The large city centers of Southern Etruria were sea-orientated; sea- and inland-trade was the main source of income; this trade gave the Southern Etruscan cities great wealth and cultural blooming in the period of the 7th until the 5th century BC.

Northen Etruria geologically contsists mainly of limestone and sandstone hills. The land was in antiquity less densely occupied than Southern Etruria. The North was more country-orientated, agriculture being the main source of income in these parts. the development of wealth and culture got on slower in the Northern city centers(2): the Northern Etruscan cities attained their cultural peak in the period between the 4th and 1st century BC(3). There are two exceptions: Populonia (Fufluna) and Vetulonia (Vetluna), the big Northern Etruscan coastal cities, where in the 9th and 8th centuries BC iron was found and made into artifacts, knew a faster development. They obtained through the trade of iron tools, artifacts and weapons a mighty monopoly, and this led onto a kind of wealth in the 5th century BC, which Southern Etruria had experienced before already. Populonia and Vetulonia, however, were only one part of Northern Etruria and how much their backland could profit, topographically and demographically, from their wealthy situation, is not clear.

Etruscan cities to the North were situated on hills and mountain slopes. They needed artificial fortification by means of city walls.

Despite of the fact that Southern Etruscan cities were orientated towards the sea, there has only been one urban center in all of Etruria, lying directly at sea: Populonia, a Northern Etruscan city. Cities to the South, like Caere, Tarquinia and Vulci, as well as Vetulonia to the North, were built several kilometers inland, for strategical and climatological reasons. They built their respective harbor towns with emporia, like Pyrgi, Gravisca and Telamon.

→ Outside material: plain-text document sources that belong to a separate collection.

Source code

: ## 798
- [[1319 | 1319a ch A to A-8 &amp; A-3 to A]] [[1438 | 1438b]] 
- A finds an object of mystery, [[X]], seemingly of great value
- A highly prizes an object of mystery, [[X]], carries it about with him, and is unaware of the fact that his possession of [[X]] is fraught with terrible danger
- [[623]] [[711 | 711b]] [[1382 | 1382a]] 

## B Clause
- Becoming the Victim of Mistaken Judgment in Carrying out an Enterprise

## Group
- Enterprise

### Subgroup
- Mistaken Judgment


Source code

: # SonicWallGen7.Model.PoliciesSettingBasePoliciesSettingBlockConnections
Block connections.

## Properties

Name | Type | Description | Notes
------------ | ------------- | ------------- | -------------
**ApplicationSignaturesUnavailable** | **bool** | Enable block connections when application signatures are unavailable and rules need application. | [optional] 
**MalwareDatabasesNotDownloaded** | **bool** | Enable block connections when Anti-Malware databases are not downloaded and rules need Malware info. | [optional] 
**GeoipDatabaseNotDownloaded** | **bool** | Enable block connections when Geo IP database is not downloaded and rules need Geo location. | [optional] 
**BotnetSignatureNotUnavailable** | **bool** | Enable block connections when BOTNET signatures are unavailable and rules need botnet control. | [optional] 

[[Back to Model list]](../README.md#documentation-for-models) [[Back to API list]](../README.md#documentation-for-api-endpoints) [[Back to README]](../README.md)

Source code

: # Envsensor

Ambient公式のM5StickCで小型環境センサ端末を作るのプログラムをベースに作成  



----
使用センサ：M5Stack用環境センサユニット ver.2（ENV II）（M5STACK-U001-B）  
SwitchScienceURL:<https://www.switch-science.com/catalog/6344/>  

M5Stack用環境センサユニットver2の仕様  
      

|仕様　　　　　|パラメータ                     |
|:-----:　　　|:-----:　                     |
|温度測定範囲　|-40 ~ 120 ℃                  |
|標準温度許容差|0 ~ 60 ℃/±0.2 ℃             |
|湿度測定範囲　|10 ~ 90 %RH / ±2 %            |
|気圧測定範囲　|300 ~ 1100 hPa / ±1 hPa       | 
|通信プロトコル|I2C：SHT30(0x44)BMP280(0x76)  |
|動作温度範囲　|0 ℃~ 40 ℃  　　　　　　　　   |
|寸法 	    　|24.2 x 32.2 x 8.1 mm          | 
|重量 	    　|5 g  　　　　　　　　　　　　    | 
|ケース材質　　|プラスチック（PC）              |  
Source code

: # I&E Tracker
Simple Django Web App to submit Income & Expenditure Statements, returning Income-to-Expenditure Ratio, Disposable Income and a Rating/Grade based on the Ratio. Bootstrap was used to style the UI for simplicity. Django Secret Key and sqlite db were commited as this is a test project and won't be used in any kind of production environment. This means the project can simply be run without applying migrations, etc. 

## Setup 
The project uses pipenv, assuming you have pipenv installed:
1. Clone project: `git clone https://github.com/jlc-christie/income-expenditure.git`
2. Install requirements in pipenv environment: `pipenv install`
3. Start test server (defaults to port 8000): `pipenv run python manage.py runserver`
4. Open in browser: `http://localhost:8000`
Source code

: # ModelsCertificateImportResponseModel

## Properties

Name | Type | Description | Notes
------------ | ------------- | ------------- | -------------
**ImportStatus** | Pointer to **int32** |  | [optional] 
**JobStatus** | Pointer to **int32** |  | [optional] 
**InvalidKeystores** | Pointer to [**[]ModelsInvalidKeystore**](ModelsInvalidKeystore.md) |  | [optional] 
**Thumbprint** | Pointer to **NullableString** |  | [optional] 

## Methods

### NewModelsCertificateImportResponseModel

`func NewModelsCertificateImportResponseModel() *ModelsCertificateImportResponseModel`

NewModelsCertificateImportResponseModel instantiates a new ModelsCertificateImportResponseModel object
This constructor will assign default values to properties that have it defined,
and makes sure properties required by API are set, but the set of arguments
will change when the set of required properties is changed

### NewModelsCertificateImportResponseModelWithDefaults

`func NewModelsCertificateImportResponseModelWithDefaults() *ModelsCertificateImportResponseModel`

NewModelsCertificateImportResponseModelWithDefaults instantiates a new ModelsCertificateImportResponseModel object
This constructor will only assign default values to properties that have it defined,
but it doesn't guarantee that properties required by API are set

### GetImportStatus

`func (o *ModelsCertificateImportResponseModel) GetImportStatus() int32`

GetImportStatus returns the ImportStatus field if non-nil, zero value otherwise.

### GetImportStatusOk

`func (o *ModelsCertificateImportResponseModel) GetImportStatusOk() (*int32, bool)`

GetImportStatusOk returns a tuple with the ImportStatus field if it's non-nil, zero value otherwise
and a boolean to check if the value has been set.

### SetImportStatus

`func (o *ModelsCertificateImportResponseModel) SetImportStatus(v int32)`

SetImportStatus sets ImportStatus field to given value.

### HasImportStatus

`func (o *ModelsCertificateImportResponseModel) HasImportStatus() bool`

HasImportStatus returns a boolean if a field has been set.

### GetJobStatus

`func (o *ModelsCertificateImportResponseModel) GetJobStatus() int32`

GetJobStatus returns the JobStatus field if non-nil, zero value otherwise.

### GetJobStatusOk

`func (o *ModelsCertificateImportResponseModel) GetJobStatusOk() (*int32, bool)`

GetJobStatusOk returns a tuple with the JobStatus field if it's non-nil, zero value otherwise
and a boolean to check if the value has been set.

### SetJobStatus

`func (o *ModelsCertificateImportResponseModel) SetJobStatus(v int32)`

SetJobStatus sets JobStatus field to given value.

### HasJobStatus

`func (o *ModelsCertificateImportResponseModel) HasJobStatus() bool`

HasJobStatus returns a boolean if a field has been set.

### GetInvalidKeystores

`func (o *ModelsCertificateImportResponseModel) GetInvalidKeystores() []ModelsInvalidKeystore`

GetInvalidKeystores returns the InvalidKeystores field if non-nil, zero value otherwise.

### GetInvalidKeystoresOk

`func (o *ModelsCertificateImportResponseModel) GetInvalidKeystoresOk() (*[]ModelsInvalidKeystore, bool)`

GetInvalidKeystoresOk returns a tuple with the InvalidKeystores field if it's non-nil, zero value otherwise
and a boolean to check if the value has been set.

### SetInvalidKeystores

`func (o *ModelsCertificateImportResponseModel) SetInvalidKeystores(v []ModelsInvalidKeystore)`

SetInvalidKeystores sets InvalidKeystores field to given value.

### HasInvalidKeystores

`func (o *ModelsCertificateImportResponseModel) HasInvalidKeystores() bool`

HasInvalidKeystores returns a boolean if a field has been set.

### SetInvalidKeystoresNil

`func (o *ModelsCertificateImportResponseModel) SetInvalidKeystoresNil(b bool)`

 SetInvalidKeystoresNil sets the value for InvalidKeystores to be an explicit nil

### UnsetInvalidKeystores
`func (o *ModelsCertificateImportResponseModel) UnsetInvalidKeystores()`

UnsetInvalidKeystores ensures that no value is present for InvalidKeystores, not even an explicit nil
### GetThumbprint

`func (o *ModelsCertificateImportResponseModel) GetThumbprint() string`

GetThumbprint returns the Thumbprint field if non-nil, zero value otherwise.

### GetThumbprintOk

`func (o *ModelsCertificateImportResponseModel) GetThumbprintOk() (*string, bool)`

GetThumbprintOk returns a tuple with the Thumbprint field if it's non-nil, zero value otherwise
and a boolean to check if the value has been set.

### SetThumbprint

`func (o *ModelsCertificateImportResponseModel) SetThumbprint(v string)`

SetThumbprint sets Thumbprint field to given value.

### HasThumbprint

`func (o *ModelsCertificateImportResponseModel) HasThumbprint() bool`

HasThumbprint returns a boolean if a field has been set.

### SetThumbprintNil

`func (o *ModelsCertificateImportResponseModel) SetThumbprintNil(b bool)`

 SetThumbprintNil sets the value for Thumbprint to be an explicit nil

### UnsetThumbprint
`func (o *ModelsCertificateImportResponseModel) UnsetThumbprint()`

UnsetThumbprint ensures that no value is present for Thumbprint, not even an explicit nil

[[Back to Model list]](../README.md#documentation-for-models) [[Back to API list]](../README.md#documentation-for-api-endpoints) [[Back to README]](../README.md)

Futhermore, there were, next to the cities on hill- and mountain slopes, the lower situated places, the settlements on the plains and lagunes of Etruria, like Bologna and Spina.

The form of the cities, the nature of city walls and building of necropoli was traditionally determined by the geological structure of the landscape where a people settled. Etruscan cities often emerged from the same places where their Villanovan predecessors, little nuclei of settlement with their own small necropoli and surrounded by some farmland, had been. The Etruscan cities looked like what Classical Archaeology likes to call a "polis", with clear regional features, which therefore differed from one region to another. This makes it a bit difficult to determine a city's territorium or "hindland', but with the information found in literary sources, especially Latin Literature, some clarity can be gained. Supposing that there has been a clear regional division by the time the Romans took over Etruria, then the Romans would have no reason to change this division. The Roman Imperial division (which thus could have been an update of a former Etruscan one) has been taken over by the Roman Catholic Church in their division of the land in dioceses. Because of the lack of Etruscan scriptures, from which some kind of a "Forma Territoriorum Etruriae" could be reconstructed, archaeology depends on:

1. inscriptions on so called "tular"-stones, or: border stones(4).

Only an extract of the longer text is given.